Seth Shepard got a change of venue in the Loggins cases to Austin county.  It is agreed that he has gained nothing in the change.  What he has avoided in the prejudice against his clients will be reasonably offset by the blue-stocking severity of Austin county Germans.  Chance threw in his way, however, unmistakable proof of the predominance of public feeling against the Logginses.  Thursday night of last week the Dan Morris case went to the jury, and in the morning they stood ten for acquittal.  The same morning the Loggins case was called.  A sentiment that would acquit Morris would convict Loggins.  Both men did their shooting from an ambuscade; the first was seen to do his shooting, the second said he would do his and failed (according to testimony) to cover his tracks to and from his hiding place.  The question of their guilt is with the courts; if guilty, they are equally so.
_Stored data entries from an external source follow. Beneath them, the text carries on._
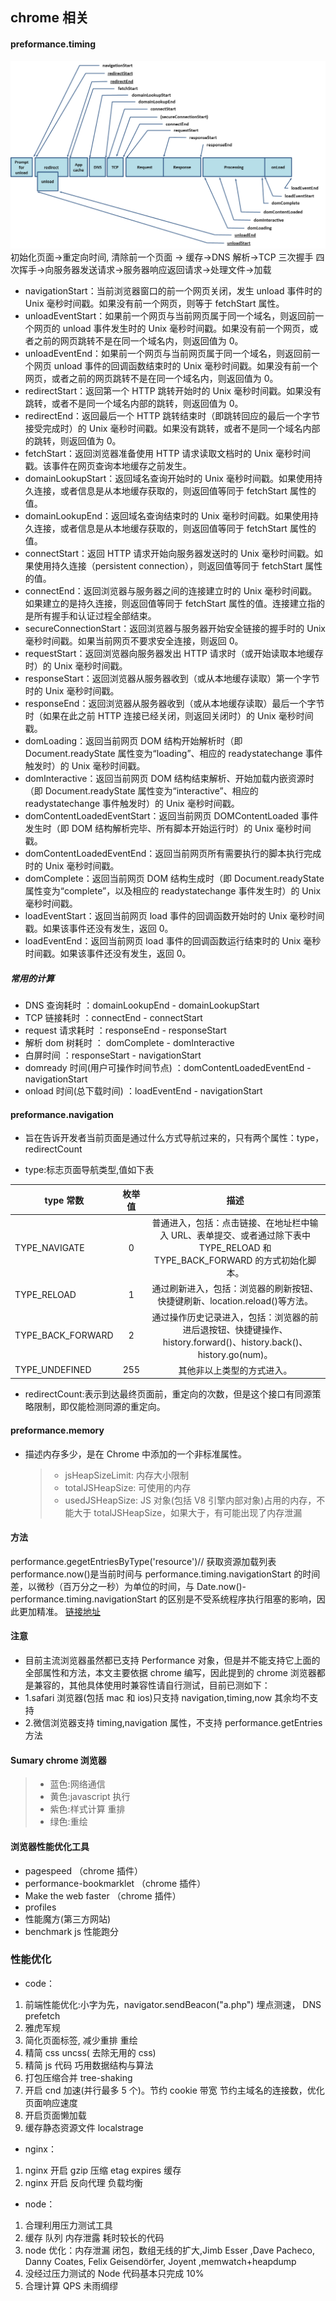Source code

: ## chrome 相关

#### preformance.timing

![preformance](../http相关/img/timing-overview.png)
初始化页面->重定向时间, 清除前一个页面 -> 缓存->DNS 解析->TCP 三次握手 四次挥手->向服务器发送请求->服务器响应返回请求->处理文件->加载

-   navigationStart：当前浏览器窗口的前一个网页关闭，发生 unload 事件时的 Unix 毫秒时间戳。如果没有前一个网页，则等于 fetchStart 属性。
-   unloadEventStart：如果前一个网页与当前网页属于同一个域名，则返回前一个网页的 unload 事件发生时的 Unix 毫秒时间戳。如果没有前一个网页，或者之前的网页跳转不是在同一个域名内，则返回值为 0。
-   unloadEventEnd：如果前一个网页与当前网页属于同一个域名，则返回前一个网页 unload 事件的回调函数结束时的 Unix 毫秒时间戳。如果没有前一个网页，或者之前的网页跳转不是在同一个域名内，则返回值为 0。
-   redirectStart：返回第一个 HTTP 跳转开始时的 Unix 毫秒时间戳。如果没有跳转，或者不是同一个域名内部的跳转，则返回值为 0。
-   redirectEnd：返回最后一个 HTTP 跳转结束时（即跳转回应的最后一个字节接受完成时）的 Unix 毫秒时间戳。如果没有跳转，或者不是同一个域名内部的跳转，则返回值为 0。
-   fetchStart：返回浏览器准备使用 HTTP 请求读取文档时的 Unix 毫秒时间戳。该事件在网页查询本地缓存之前发生。
-   domainLookupStart：返回域名查询开始时的 Unix 毫秒时间戳。如果使用持久连接，或者信息是从本地缓存获取的，则返回值等同于 fetchStart 属性的值。
-   domainLookupEnd：返回域名查询结束时的 Unix 毫秒时间戳。如果使用持久连接，或者信息是从本地缓存获取的，则返回值等同于 fetchStart 属性的值。
-   connectStart：返回 HTTP 请求开始向服务器发送时的 Unix 毫秒时间戳。如果使用持久连接（persistent connection），则返回值等同于 fetchStart 属性的值。
-   connectEnd：返回浏览器与服务器之间的连接建立时的 Unix 毫秒时间戳。如果建立的是持久连接，则返回值等同于 fetchStart 属性的值。连接建立指的是所有握手和认证过程全部结束。
-   secureConnectionStart：返回浏览器与服务器开始安全链接的握手时的 Unix 毫秒时间戳。如果当前网页不要求安全连接，则返回 0。
-   requestStart：返回浏览器向服务器发出 HTTP 请求时（或开始读取本地缓存时）的 Unix 毫秒时间戳。
-   responseStart：返回浏览器从服务器收到（或从本地缓存读取）第一个字节时的 Unix 毫秒时间戳。
-   responseEnd：返回浏览器从服务器收到（或从本地缓存读取）最后一个字节时（如果在此之前 HTTP 连接已经关闭，则返回关闭时）的 Unix 毫秒时间戳。
-   domLoading：返回当前网页 DOM 结构开始解析时（即 Document.readyState 属性变为“loading”、相应的 readystatechange 事件触发时）的 Unix 毫秒时间戳。
-   domInteractive：返回当前网页 DOM 结构结束解析、开始加载内嵌资源时（即 Document.readyState 属性变为“interactive”、相应的 readystatechange 事件触发时）的 Unix 毫秒时间戳。
-   domContentLoadedEventStart：返回当前网页 DOMContentLoaded 事件发生时（即 DOM 结构解析完毕、所有脚本开始运行时）的 Unix 毫秒时间戳。
-   domContentLoadedEventEnd：返回当前网页所有需要执行的脚本执行完成时的 Unix 毫秒时间戳。
-   domComplete：返回当前网页 DOM 结构生成时（即 Document.readyState 属性变为“complete”，以及相应的 readystatechange 事件发生时）的 Unix 毫秒时间戳。
-   loadEventStart：返回当前网页 load 事件的回调函数开始时的 Unix 毫秒时间戳。如果该事件还没有发生，返回 0。
-   loadEventEnd：返回当前网页 load 事件的回调函数运行结束时的 Unix 毫秒时间戳。如果该事件还没有发生，返回 0。

##### 常用的计算

-   DNS 查询耗时 ：domainLookupEnd - domainLookupStart
-   TCP 链接耗时 ：connectEnd - connectStart
-   request 请求耗时 ：responseEnd - responseStart
-   解析 dom 树耗时 ： domComplete - domInteractive
-   白屏时间 ：responseStart - navigationStart
-   domready 时间(用户可操作时间节点) ：domContentLoadedEventEnd - navigationStart
-   onload 时间(总下载时间) ：loadEventEnd - navigationStart

#### preformance.navigation

-   旨在告诉开发者当前页面是通过什么方式导航过来的，只有两个属性：type，redirectCount

-   type:标志页面导航类型,值如下表

| type 常数         | 枚举值 |                                                             描述                                                             |
| ----------------- | :----: | :--------------------------------------------------------------------------------------------------------------------------: |
| TYPE_NAVIGATE     |   0    | 普通进入，包括：点击链接、在地址栏中输入 URL、表单提交、或者通过除下表中 TYPE_RELOAD 和 TYPE_BACK_FORWARD 的方式初始化脚本。 |
| TYPE_RELOAD       |   1    |                         通过刷新进入，包括：浏览器的刷新按钮、快捷键刷新、location.reload()等方法。                          |
| TYPE_BACK_FORWARD |   2    |      通过操作历史记录进入，包括：浏览器的前进后退按钮、快捷键操作、history.forward()、history.back()、history.go(num)。      |
| TYPE_UNDEFINED    |  255   |                                                  其他非以上类型的方式进入。                                                  |

-   redirectCount:表示到达最终页面前，重定向的次数，但是这个接口有同源策略限制，即仅能检测同源的重定向。

#### preformance.memory

-   描述内存多少，是在 Chrome 中添加的一个非标准属性。
    > -   jsHeapSizeLimit: 内存大小限制
    > -   totalJSHeapSize: 可使用的内存
    > -   usedJSHeapSize: JS 对象(包括 V8 引擎内部对象)占用的内存，不能大于 totalJSHeapSize，如果大于，有可能出现了内存泄漏

#### 方法

performance.gegetEntriesByType('resource')// 获取资源加载列表
performance.now()是当前时间与 performance.timing.navigationStart 的时间差，以微秒（百万分之一秒）为单位的时间，与 Date.now()-performance.timing.navigationStart 的区别是不受系统程序执行阻塞的影响，因此更加精准。
[链接地址](http://www.cnblogs.com/bldxh/p/6857324.html)

#### 注意

-   目前主流浏览器虽然都已支持 Performance 对象，但是并不能支持它上面的全部属性和方法，本文主要依据 chrome 编写，因此提到的 chrome 浏览器都是兼容的，其他具体使用时兼容性请自行测试，目前已测如下：
-   1.safari 浏览器(包括 mac 和 ios)只支持 navigation,timing,now 其余均不支持
-   2.微信浏览器支持 timing,navigation 属性，不支持 performance.getEntries 方法

#### Sumary chrome 浏览器

> -   蓝色:网络通信
> -   黄色:javascript 执行
> -   紫色:样式计算 重排
> -   绿色:重绘

#### 浏览器性能优化工具

-   pagespeed （chrome 插件）
-   performance-bookmarklet （chrome 插件）
-   Make the web faster （chrome 插件）
-   profiles
-   性能魔方(第三方网站)
-   benchmark js 性能跑分

### 性能优化

-   code：

1.  前端性能优化:小字为先，navigator.sendBeacon("a.php") 埋点测速， DNS prefetch
2.  雅虎军规
3.  简化页面标签, 减少重排 重绘
4.  精简 css uncss( 去除无用的 css)
5.  精简 js 代码 巧用数据结构与算法
6.  打包压缩合并 tree-shaking
7.  开启 cnd 加速(并行最多 5 个)。节约 cookie 带宽 节约主域名的连接数，优化页面响应速度
8.  开启页面懒加载
9.  缓存静态资源文件 localstrage

-   nginx：

1.  nginx 开启 gzip 压缩 etag expires 缓存
2.  nginx 开启 反向代理 负载均衡

-   node：

1.  合理利用压力测试工具
2.  缓存 队列 内存泄露 耗时较长的代码
3.  node 优化：内存泄漏 闭包，数组无线的扩大,Jimb Esser ,Dave Pacheco, Danny Coates, Felix Geisendörfer, Joyent ,memwatch+heapdump
4.  没经过压力测试的 Node 代码基本只完成 10%
5.  合理计算 QPS 未雨绸缪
WALLER COUNTY — HEMPSTEAD.

The seven hundred or more square miles of Waller county offer inducements to settlers that are comparatively unknown.  The county has 80 miles front on the famous Brazos river.  This land is rich beyond calculation.  There are about 1800 voters in the county and room for three times that number.  The lands available for farmers are still offered at fair figures.  Improved lands bring $10 per acre.  Upland prairie is usually poor, but holds its value as stock range.  People looking this way to settle can find the land; what they want is a reasonable amount of law.  Let the spirit of reform in principle encompass the people, and the vacant sandy loam of this region will, with proper advertisement, rise in the market.  Apropos of this subject, the Hempstead Daily Courier of October 22, wisely says: "Let the farmers organize a system by which they can secure immigrants and reap some profits from their uncultivated lands, instead of incurring the expense of paying taxes for them."  Again: "If there ever has been as much as a hundred dollars expended to make known abroad the character of her soil, the healthfulness of our climate, and the regularity and certainty of our seasons, we are not apprised of the fact.  Few of our merchants expend anything to invite trade to the city, although she is on every hand confronted by ambitious rivals, who take the trade legitimately belonging to her.  A large portion of the trade of that rich section, Wallace's prairie, might be secured to her, if the proper efforts were made to obtain it."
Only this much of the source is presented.